_TASK OBJECTIVE:_
Restate the lines exactly, starting at the line that contains "- [經濟學家：財政部Fed紛爭 就像鐵達尼號沒了救生艇" and finishing with the final line of the records.

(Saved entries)
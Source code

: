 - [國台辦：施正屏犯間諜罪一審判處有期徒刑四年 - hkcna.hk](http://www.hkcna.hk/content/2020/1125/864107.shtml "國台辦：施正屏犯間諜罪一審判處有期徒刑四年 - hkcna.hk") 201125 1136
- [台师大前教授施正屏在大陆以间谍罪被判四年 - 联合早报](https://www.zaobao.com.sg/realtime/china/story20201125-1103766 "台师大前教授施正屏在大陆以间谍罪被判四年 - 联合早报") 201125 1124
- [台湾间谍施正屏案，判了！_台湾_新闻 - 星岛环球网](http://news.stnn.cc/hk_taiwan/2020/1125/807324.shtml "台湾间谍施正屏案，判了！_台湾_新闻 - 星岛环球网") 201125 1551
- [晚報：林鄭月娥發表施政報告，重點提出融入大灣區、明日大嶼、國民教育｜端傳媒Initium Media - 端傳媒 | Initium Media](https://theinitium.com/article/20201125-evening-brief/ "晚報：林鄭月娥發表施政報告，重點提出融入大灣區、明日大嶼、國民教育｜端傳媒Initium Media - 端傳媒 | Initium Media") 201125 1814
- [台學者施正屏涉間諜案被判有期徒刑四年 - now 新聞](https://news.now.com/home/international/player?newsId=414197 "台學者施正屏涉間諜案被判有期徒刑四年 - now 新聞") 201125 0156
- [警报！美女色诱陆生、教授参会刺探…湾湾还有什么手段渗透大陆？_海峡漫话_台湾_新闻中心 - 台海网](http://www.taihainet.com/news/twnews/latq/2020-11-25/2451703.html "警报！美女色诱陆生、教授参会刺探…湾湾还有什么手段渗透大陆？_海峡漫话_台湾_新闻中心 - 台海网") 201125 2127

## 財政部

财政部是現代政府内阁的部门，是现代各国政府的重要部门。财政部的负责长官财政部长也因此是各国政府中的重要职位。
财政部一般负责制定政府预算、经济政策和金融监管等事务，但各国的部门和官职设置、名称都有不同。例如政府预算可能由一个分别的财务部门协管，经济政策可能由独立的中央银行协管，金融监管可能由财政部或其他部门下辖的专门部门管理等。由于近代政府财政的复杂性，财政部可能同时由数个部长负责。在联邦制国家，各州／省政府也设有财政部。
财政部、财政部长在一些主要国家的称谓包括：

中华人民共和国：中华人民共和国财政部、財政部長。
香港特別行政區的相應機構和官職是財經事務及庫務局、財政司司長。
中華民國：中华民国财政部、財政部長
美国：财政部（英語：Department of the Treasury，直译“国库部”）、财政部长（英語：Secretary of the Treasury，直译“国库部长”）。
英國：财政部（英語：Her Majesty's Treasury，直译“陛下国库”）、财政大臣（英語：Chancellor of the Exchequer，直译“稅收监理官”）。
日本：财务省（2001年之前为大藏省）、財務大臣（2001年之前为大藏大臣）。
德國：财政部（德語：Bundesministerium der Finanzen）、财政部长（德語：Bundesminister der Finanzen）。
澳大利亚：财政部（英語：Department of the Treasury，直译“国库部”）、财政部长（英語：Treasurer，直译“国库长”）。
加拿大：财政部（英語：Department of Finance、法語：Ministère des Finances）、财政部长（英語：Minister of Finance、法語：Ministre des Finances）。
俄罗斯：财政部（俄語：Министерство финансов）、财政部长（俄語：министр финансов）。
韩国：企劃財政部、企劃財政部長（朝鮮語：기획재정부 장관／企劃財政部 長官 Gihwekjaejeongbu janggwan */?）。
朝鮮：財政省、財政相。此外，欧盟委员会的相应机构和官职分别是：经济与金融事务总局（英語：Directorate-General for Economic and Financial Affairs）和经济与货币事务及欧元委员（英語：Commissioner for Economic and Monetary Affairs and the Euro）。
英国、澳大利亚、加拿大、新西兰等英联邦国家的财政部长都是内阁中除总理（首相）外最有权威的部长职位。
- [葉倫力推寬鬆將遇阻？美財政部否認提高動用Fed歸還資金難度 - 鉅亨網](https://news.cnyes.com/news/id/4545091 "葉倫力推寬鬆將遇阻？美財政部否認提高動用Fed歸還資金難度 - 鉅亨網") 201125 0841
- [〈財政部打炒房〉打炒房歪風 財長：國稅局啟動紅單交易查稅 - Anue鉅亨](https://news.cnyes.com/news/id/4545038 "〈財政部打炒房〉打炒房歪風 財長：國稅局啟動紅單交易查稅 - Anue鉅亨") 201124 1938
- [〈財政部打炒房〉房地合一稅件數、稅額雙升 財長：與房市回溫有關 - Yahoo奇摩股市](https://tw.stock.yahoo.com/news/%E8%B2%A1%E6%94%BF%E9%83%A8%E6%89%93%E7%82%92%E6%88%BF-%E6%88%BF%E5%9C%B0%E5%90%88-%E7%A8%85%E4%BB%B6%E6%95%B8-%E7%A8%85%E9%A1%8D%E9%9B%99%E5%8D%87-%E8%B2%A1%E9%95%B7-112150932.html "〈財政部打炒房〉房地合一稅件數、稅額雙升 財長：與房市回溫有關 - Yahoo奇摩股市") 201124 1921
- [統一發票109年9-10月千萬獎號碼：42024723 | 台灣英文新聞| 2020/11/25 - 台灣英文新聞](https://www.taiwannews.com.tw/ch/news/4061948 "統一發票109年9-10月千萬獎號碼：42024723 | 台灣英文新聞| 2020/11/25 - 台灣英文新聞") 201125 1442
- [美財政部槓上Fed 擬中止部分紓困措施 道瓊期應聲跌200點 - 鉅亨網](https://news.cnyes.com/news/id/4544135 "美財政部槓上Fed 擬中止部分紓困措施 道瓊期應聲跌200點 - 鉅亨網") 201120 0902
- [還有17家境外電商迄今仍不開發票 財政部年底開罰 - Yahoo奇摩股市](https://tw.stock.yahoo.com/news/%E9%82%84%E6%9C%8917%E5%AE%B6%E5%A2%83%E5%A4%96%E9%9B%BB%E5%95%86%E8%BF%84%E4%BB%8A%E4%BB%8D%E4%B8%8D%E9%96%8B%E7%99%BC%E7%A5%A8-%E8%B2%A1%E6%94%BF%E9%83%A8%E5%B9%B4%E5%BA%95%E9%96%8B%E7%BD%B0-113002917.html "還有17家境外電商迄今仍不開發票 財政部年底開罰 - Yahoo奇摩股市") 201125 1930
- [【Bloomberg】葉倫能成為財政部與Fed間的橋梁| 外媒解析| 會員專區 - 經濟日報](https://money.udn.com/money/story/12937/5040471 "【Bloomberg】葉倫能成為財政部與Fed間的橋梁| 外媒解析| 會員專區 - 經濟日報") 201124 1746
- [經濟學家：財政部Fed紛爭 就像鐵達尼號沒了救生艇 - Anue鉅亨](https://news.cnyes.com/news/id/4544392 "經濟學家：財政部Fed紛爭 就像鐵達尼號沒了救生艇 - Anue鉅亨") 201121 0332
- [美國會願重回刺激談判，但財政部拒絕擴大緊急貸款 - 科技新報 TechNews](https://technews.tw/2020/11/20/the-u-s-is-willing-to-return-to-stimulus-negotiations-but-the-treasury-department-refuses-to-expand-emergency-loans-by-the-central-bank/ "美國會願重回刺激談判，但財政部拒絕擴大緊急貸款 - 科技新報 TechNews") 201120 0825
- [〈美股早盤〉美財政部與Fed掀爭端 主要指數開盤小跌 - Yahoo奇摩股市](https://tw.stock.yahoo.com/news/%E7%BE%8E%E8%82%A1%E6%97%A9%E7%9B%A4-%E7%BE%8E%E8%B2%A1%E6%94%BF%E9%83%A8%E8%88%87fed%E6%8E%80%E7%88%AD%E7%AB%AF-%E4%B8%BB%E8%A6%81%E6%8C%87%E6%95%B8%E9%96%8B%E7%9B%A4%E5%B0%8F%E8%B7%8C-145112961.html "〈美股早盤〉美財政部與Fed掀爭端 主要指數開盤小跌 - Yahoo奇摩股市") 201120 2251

_YOUR SOLUTION:_
- [經濟學家：財政部Fed紛爭 就像鐵達尼號沒了救生艇 - Anue鉅亨](https://news.cnyes.com/news/id/4544392 "經濟學家：財政部Fed紛爭 就像鐵達尼號沒了救生艇 - Anue鉅亨") 201121 0332
- [美國會願重回刺激談判，但財政部拒絕擴大緊急貸款 - 科技新報 TechNews](https://technews.tw/2020/11/20/the-u-s-is-willing-to-return-to-stimulus-negotiations-but-the-treasury-department-refuses-to-expand-emergency-loans-by-the-central-bank/ "美國會願重回刺激談判，但財政部拒絕擴大緊急貸款 - 科技新報 TechNews") 201120 0825
- [〈美股早盤〉美財政部與Fed掀爭端 主要指數開盤小跌 - Yahoo奇摩股市](https://tw.stock.yahoo.com/news/%E7%BE%8E%E8%82%A1%E6%97%A9%E7%9B%A4-%E7%BE%8E%E8%B2%A1%E6%94%BF%E9%83%A8%E8%88%87fed%E6%8E%80%E7%88%AD%E7%AB%AF-%E4%B8%BB%E8%A6%81%E6%8C%87%E6%95%B8%E9%96%8B%E7%9B%A4%E5%B0%8F%E8%B7%8C-145112961.html "〈美股早盤〉美財政部與Fed掀爭端 主要指數開盤小跌 - Yahoo奇摩股市") 201120 2251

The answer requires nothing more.